Records from a dataset
____

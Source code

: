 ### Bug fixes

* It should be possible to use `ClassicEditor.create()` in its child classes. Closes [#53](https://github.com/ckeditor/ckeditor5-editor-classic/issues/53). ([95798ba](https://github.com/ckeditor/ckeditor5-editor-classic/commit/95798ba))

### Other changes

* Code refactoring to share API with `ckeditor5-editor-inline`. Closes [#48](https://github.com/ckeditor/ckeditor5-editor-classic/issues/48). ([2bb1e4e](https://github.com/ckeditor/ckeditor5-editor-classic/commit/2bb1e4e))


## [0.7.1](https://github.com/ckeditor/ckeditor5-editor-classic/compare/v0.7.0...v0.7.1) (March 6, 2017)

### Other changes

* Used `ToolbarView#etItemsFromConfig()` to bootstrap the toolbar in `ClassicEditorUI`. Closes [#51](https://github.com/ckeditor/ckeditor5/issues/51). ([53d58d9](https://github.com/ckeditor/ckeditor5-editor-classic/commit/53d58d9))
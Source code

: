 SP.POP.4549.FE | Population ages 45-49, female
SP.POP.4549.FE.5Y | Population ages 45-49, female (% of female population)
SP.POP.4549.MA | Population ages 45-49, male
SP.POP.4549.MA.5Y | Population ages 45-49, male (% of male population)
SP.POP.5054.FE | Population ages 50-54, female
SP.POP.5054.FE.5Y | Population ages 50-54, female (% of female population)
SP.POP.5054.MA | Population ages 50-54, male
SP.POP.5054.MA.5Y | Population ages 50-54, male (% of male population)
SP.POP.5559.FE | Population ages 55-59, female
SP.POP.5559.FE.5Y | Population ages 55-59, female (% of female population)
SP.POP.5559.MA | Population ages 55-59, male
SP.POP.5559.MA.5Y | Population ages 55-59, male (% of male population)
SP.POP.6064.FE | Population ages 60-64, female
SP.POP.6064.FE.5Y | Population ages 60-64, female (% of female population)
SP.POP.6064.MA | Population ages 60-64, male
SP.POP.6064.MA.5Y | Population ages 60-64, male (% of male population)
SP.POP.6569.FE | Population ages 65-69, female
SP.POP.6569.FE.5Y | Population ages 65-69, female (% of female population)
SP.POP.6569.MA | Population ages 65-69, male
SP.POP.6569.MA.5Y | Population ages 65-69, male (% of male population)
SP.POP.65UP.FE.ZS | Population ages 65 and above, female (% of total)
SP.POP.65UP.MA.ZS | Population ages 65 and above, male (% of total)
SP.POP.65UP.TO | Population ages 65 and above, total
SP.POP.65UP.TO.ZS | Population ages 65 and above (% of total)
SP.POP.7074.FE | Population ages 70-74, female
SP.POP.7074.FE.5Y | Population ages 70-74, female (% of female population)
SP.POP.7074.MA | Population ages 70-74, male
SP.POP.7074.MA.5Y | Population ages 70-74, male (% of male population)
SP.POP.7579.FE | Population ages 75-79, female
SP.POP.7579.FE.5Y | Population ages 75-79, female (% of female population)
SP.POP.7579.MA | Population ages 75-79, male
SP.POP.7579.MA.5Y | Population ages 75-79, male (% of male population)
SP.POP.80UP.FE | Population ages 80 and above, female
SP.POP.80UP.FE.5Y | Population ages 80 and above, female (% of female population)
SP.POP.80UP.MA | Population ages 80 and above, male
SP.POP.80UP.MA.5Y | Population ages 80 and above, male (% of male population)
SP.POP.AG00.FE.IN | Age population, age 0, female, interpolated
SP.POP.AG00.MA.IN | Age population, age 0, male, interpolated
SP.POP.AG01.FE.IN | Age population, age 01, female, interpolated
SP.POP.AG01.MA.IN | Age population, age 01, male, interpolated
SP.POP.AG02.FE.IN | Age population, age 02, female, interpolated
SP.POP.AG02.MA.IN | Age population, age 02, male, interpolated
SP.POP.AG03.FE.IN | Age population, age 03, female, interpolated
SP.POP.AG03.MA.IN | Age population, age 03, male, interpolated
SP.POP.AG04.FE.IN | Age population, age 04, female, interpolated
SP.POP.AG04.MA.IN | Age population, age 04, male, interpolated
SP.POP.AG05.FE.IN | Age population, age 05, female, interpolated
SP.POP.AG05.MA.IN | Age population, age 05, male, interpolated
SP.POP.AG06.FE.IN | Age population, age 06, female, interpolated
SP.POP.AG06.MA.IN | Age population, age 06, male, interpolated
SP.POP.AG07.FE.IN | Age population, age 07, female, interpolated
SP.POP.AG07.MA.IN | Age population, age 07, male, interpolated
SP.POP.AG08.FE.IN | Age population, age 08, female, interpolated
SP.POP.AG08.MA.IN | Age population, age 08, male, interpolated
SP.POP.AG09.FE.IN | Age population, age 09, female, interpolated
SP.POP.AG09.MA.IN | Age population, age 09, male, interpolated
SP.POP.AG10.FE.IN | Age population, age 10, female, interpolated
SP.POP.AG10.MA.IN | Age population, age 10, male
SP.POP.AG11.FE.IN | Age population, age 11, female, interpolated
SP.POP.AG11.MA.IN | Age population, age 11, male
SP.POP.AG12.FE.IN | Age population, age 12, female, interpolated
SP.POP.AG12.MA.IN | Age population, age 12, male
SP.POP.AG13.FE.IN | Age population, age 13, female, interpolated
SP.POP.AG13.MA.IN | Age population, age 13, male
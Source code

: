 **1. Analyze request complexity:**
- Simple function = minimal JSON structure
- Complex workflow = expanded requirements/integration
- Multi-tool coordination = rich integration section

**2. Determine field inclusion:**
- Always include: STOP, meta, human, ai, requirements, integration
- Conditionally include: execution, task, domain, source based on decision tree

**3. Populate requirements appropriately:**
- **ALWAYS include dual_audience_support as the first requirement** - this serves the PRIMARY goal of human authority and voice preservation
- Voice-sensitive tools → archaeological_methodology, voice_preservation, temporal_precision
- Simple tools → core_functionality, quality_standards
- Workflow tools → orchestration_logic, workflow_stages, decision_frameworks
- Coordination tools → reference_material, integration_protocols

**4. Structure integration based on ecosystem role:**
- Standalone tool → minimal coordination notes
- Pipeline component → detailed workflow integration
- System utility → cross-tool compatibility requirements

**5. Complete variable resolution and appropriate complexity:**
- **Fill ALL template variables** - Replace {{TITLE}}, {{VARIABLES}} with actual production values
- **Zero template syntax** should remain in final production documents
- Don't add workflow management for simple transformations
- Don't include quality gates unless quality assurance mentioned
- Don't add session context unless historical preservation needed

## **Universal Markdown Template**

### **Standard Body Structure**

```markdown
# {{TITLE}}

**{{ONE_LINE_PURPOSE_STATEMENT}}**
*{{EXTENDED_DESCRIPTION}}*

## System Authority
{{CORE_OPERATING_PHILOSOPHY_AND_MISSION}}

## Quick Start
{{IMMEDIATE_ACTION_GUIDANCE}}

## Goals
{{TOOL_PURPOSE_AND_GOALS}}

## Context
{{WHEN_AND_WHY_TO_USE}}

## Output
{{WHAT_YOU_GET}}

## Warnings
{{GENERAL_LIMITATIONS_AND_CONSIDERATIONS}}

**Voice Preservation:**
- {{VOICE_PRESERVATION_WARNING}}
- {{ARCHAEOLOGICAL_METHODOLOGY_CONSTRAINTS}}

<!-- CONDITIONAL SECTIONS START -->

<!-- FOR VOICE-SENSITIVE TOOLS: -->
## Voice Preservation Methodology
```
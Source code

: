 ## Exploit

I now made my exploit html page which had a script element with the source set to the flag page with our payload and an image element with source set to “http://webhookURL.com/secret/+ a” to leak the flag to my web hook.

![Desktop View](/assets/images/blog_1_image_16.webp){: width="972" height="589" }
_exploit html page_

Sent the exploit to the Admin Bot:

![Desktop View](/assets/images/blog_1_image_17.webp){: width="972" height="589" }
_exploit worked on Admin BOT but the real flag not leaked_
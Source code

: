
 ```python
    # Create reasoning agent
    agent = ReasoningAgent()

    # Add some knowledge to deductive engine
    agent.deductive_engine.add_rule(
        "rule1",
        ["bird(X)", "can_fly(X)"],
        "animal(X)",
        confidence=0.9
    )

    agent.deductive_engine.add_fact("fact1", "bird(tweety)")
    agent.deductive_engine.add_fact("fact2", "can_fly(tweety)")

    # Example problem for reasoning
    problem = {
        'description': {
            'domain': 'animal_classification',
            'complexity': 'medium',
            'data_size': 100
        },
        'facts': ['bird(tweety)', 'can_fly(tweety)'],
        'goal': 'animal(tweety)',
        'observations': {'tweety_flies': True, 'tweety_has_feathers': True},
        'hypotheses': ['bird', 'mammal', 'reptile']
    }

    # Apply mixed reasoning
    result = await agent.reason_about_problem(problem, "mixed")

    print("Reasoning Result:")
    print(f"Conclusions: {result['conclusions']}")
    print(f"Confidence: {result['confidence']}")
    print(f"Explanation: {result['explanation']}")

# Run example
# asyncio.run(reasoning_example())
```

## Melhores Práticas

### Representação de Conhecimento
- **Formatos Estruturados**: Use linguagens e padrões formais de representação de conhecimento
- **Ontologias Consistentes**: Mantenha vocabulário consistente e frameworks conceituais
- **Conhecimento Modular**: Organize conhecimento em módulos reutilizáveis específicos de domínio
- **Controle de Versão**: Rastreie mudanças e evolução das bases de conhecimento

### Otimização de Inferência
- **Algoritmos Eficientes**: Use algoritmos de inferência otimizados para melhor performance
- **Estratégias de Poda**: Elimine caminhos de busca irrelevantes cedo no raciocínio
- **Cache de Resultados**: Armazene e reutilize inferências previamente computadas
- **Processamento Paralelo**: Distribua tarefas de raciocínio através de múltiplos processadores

____

▸ Required action
Look through the data above. Copy every line with the string "images" in it.

▸ Solution to the problem
![Desktop View](/assets/images/blog_1_image_16.webp){: width="972" height="589" }
![Desktop View](/assets/images/blog_1_image_17.webp){: width="972" height="589" }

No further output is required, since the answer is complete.